Eventually maybe. It's awfully nice looking, but I don't know if I could stand having it on a wall staring down at me all the time. On one hand, it's a memento of a hard-won achievement. On the other, I don't much like thinking about that part of the past; it's painful. It doesn't make me physically sick like looking at the transcripts do, but it's not particularly happy, either.
Then there's the future. Goal achieved, a new question looms: what next? I don't see the use of another literature degree. Want to keep up with language but from a more technical point of repair. Translation? Technical documentation? I also want to incorporate new loves that grew from work-work: accounting, statistics. Took a few accounting and finance courses at the local community college to help with work. Am wondering, though, if this is a good thing to continue with given the current witch hunts targeting financial people. Took a statistics course in undergraduate years ago and really enjoyed that. Maybe there's something there for me?

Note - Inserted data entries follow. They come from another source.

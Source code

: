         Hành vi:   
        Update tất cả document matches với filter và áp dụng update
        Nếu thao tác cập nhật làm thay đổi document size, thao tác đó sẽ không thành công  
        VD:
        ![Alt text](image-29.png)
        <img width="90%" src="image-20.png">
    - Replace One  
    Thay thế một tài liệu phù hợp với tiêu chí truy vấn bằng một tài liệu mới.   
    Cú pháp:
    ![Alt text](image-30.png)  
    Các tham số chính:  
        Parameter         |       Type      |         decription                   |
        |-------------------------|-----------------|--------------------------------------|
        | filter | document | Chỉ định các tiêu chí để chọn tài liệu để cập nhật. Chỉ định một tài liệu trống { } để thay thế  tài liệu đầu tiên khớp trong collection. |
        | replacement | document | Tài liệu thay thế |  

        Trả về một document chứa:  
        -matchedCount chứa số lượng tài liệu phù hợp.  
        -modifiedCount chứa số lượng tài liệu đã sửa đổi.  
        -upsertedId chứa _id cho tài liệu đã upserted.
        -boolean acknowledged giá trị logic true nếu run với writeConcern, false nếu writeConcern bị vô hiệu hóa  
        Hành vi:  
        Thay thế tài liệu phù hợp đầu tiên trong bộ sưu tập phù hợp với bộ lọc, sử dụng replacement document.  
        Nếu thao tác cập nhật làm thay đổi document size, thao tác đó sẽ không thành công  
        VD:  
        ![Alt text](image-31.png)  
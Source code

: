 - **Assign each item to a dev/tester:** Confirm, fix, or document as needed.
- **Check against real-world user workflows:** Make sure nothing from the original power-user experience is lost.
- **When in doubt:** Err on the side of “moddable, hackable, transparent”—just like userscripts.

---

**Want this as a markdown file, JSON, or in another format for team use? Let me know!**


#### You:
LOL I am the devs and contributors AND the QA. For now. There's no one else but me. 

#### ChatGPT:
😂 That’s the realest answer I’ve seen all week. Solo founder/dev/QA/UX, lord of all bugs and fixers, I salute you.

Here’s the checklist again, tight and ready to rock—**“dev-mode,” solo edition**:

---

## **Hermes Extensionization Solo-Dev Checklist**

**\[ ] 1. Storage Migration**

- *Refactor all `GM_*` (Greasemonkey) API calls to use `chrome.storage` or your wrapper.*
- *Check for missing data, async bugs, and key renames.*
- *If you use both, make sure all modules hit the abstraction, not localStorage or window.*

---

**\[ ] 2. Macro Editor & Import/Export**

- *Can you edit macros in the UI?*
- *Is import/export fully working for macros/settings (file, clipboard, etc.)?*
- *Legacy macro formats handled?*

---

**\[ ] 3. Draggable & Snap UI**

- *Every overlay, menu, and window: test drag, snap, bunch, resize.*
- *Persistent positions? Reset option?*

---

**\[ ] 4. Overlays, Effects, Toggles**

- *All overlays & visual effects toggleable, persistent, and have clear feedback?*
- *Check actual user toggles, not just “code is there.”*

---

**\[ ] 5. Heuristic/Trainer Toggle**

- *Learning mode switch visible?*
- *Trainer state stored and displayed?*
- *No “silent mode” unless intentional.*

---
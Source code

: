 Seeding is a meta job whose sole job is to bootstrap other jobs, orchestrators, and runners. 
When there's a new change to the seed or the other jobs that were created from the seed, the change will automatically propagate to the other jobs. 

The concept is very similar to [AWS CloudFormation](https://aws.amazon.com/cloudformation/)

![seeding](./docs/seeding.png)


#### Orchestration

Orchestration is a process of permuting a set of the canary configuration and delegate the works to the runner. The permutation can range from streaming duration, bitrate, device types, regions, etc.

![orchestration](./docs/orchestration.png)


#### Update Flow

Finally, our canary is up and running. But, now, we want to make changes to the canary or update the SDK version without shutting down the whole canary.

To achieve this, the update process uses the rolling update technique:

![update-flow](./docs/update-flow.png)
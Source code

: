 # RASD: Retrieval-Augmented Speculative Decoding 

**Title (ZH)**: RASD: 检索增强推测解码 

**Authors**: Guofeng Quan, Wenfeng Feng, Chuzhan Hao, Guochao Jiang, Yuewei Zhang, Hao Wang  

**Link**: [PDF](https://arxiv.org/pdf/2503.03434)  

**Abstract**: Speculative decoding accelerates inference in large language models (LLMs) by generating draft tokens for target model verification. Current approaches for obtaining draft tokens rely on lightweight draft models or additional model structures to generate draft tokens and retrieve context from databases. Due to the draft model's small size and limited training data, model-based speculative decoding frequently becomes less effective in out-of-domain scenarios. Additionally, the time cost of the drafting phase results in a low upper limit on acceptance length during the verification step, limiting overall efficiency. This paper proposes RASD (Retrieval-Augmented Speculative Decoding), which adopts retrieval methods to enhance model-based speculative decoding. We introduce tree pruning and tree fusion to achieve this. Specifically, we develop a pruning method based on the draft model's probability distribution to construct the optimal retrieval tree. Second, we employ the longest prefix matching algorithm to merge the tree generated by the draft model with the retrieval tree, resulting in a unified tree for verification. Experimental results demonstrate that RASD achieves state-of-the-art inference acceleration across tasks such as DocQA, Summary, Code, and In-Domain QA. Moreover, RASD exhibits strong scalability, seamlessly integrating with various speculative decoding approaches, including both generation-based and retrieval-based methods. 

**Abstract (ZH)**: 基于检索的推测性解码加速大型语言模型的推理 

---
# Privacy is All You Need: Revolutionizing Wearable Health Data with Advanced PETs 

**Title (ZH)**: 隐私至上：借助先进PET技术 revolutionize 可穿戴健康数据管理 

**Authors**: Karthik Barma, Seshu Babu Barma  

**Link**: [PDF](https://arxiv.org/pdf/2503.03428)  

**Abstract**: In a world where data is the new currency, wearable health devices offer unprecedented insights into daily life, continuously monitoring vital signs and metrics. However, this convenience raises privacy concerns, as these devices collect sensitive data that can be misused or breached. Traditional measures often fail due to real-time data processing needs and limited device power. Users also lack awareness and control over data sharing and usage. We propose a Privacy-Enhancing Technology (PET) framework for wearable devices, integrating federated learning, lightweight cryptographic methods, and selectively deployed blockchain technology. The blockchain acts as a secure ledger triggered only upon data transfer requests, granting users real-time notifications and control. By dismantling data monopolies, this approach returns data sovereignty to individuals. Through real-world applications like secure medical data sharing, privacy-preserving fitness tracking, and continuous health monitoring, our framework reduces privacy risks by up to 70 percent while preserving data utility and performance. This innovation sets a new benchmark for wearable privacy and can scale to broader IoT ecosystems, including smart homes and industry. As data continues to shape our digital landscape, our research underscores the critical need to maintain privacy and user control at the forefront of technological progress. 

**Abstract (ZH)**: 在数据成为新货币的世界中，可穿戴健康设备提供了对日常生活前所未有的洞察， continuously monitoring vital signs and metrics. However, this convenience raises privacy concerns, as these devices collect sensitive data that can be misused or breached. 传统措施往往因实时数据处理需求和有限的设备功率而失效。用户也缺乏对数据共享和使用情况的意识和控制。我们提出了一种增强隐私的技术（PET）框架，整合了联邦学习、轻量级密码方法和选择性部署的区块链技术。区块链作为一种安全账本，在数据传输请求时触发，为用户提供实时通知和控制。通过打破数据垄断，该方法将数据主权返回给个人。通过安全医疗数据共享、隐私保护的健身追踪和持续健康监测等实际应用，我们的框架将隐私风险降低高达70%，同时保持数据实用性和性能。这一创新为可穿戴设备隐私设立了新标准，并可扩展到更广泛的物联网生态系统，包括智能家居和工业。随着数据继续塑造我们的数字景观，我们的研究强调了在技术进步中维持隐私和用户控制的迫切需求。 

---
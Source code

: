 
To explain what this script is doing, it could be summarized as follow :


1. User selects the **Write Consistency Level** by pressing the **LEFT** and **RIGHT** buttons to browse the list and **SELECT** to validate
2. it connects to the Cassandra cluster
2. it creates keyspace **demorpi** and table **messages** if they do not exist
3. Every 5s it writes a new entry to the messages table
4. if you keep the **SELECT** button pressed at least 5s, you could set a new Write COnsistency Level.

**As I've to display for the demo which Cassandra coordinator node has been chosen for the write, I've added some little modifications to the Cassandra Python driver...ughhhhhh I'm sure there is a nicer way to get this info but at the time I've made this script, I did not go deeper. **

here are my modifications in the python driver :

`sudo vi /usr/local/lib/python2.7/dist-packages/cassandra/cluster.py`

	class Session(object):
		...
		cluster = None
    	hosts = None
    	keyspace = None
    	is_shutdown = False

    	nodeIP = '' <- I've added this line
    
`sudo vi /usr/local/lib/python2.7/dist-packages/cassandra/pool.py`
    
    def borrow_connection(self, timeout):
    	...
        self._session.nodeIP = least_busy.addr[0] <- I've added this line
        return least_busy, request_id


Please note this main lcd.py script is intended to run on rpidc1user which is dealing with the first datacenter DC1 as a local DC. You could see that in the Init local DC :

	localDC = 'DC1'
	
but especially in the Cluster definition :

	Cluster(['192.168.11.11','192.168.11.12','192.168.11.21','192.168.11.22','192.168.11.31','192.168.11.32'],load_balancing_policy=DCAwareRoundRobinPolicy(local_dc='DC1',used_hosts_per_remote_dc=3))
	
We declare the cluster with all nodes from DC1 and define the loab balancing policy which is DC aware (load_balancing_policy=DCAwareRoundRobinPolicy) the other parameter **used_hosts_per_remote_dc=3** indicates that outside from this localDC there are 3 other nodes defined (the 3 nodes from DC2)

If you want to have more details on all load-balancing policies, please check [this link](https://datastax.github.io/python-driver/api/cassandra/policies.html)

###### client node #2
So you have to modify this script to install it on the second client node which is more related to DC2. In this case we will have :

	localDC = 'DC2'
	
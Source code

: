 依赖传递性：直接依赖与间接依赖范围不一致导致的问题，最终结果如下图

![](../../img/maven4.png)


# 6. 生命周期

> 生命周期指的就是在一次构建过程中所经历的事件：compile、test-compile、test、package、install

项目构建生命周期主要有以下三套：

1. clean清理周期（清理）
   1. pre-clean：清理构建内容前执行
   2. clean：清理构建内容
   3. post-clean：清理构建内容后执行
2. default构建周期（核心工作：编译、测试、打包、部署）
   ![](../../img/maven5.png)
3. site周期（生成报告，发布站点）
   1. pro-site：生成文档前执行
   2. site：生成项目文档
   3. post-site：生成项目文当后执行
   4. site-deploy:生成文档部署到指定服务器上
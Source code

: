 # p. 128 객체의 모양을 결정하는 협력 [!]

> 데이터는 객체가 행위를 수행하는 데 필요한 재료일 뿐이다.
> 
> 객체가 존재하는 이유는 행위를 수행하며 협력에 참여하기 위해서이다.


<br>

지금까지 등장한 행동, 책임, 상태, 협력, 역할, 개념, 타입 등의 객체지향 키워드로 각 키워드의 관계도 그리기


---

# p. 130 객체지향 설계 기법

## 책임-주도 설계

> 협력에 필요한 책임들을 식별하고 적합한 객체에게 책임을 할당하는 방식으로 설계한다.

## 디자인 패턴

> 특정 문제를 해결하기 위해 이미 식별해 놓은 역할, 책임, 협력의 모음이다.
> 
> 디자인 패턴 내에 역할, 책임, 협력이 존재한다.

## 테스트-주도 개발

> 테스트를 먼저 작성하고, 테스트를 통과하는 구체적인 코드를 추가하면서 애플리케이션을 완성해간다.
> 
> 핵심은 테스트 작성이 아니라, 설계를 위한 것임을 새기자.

For the moment, am fairly satisfied with the self-study in statistics. Will need to come up with another, more structured action plan, though. Need to think more on graduate/technical certification. Need to think on where and how that's going to take place. Also need to think on supporting myself again. I'm tired of being inactive and would like not to be broke anymore.
Kind of ironic that this is my second time being the unemployed, un-monied new graduate. (Wonder how many more times this is going to happen?)